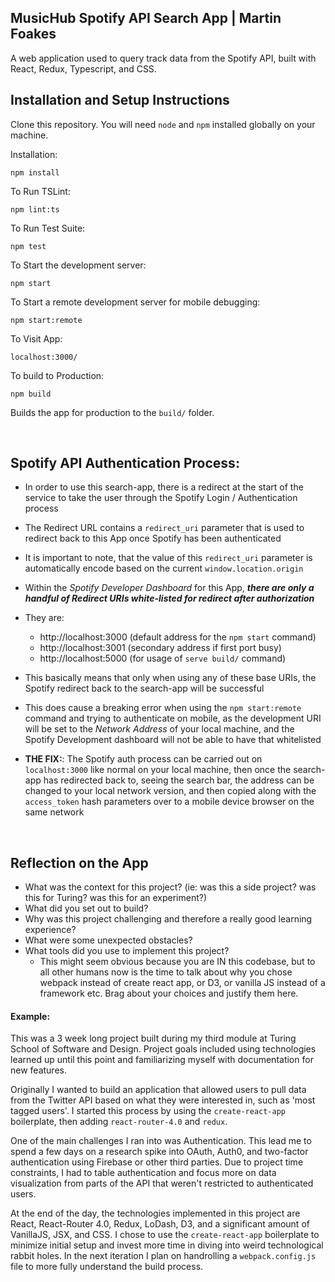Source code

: ## MusicHub Spotify API Search App | Martin Foakes

A web application used to query track data from the Spotify API, built with React, Redux, Typescript, and CSS.

## Installation and Setup Instructions

Clone this repository. You will need `node` and `npm` installed globally on your machine.

Installation:

`npm install`

To Run TSLint:

`npm lint:ts`

To Run Test Suite:

`npm test`

To Start the development server:

`npm start`

To Start a remote development server for mobile debugging:

`npm start:remote`

To Visit App:

`localhost:3000/`

To build to Production:

`npm build`

Builds the app for production to the `build/` folder.

<br />

## Spotify API Authentication Process:

- In order to use this search-app, there is a redirect at the start of the service to take the user through the Spotify Login / Authentication process
- The Redirect URL contains a `redirect_uri` parameter that is used to redirect back to this App once Spotify has been authenticated
- It is important to note, that the value of this `redirect_uri` parameter is automatically encode based on the current `window.location.origin`
- Within the _Spotify Developer Dashboard_ for this App, **_there are only a handful of Redirect URIs white-listed for redirect after authorization_**
- They are:

  - http://localhost:3000 (default address for the `npm start` command)
  - http://localhost:3001 (secondary address if first port busy)
  - http://localhost:5000 (for usage of `serve build/` command)

- This basically means that only when using any of these base URIs, the Spotify redirect back to the search-app will be successful
- This does cause a breaking error when using the `npm start:remote` command and trying to authenticate on mobile, as the development URI will be set to the _Network Address_ of your local machine, and the Spotify Development dashboard will not be able to have that whitelisted
- **THE FIX:**: The Spotify auth process can be carried out on `localhost:3000` like normal on your local machine, then once the search-app has redirected back to, seeing the search bar, the address can be changed to your local network version, and then copied along with the `access_token` hash parameters over to a mobile device browser on the same network

<br />

## Reflection on the App

- What was the context for this project? (ie: was this a side project? was this for Turing? was this for an experiment?)
- What did you set out to build?
- Why was this project challenging and therefore a really good learning experience?
- What were some unexpected obstacles?
- What tools did you use to implement this project?
  - This might seem obvious because you are IN this codebase, but to all other humans now is the time to talk about why you chose webpack instead of create react app, or D3, or vanilla JS instead of a framework etc. Brag about your choices and justify them here.

#### Example:

This was a 3 week long project built during my third module at Turing School of Software and Design. Project goals included using technologies learned up until this point and familiarizing myself with documentation for new features.

Originally I wanted to build an application that allowed users to pull data from the Twitter API based on what they were interested in, such as 'most tagged users'. I started this process by using the `create-react-app` boilerplate, then adding `react-router-4.0` and `redux`.

One of the main challenges I ran into was Authentication. This lead me to spend a few days on a research spike into OAuth, Auth0, and two-factor authentication using Firebase or other third parties. Due to project time constraints, I had to table authentication and focus more on data visualization from parts of the API that weren't restricted to authenticated users.

At the end of the day, the technologies implemented in this project are React, React-Router 4.0, Redux, LoDash, D3, and a significant amount of VanillaJS, JSX, and CSS. I chose to use the `create-react-app` boilerplate to minimize initial setup and invest more time in diving into weird technological rabbit holes. In the next iteration I plan on handrolling a `webpack.config.js` file to more fully understand the build process.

> Exercise prompt
Apart from its pictures, the material above should be repeated exactly.

> Written solution
Source code

: ## MusicHub Spotify API Search App | Martin Foakes

A web application used to query track data from the Spotify API, built with React, Redux, Typescript, and CSS.

## Installation and Setup Instructions

Clone this repository. You will need `node` and `npm` installed globally on your machine.

Installation:

`npm install`

To Run TSLint:

`npm lint:ts`

To Run Test Suite:

`npm test`

To Start the development server:

`npm start`

To Start a remote development server for mobile debugging:

`npm start:remote`

To Visit App:

`localhost:3000/`

To build to Production:

`npm build`

Builds the app for production to the `build/` folder.

<br />

## Spotify API Authentication Process:

- In order to use this search-app, there is a redirect at the start of the service to take the user through the Spotify Login / Authentication process
- The Redirect URL contains a `redirect_uri` parameter that is used to redirect back to this App once Spotify has been authenticated
- It is important to note, that the value of this `redirect_uri` parameter is automatically encode based on the current `window.location.origin`
- Within the _Spotify Developer Dashboard_ for this App, **_there are only a handful of Redirect URIs white-listed for redirect after authorization_**
- They are:

  - http://localhost:3000 (default address for the `npm start` command)
  - http://localhost:3001 (secondary address if first port busy)
  - http://localhost:5000 (for usage of `serve build/` command)

- This basically means that only when using any of these base URIs, the Spotify redirect back to the search-app will be successful
- This does cause a breaking error when using the `npm start:remote` command and trying to authenticate on mobile, as the development URI will be set to the _Network Address_ of your local machine, and the Spotify Development dashboard will not be able to have that whitelisted
- **THE FIX:**: The Spotify auth process can be carried out on `localhost:3000` like normal on your local machine, then once the search-app has redirected back to, seeing the search bar, the address can be changed to your local network version, and then copied along with the `access_token` hash parameters over to a mobile device browser on the same network

<br />

## Reflection on the App

- What was the context for this project? (ie: was this a side project? was this for Turing? was this for an experiment?)
- What did you set out to build?
- Why was this project challenging and therefore a really good learning experience?
- What were some unexpected obstacles?
- What tools did you use to implement this project?
  - This might seem obvious because you are IN this codebase, but to all other humans now is the time to talk about why you chose webpack instead of create react app, or D3, or vanilla JS instead of a framework etc. Brag about your choices and justify them here.

#### Example:

This was a 3 week long project built during my third module at Turing School of Software and Design. Project goals included using technologies learned up until this point and familiarizing myself with documentation for new features.

Originally I wanted to build an application that allowed users to pull data from the Twitter API based on what they were interested in, such as 'most tagged users'. I started this process by using the `create-react-app` boilerplate, then adding `react-router-4.0` and `redux`.

One of the main challenges I ran into was Authentication. This lead me to spend a few days on a research spike into OAuth, Auth0, and two-factor authentication using Firebase or other third parties. Due to project time constraints, I had to table authentication and focus more on data visualization from parts of the API that weren't restricted to authenticated users.

At the end of the day, the technologies implemented in this project are React, React-Router 4.0, Redux, LoDash, D3, and a significant amount of VanillaJS, JSX, and CSS. I chose to use the `create-react-app` boilerplate to minimize initial setup and invest more time in diving into weird technological rabbit holes. In the next iteration I plan on handrolling a `webpack.config.js` file to more fully understand the build process.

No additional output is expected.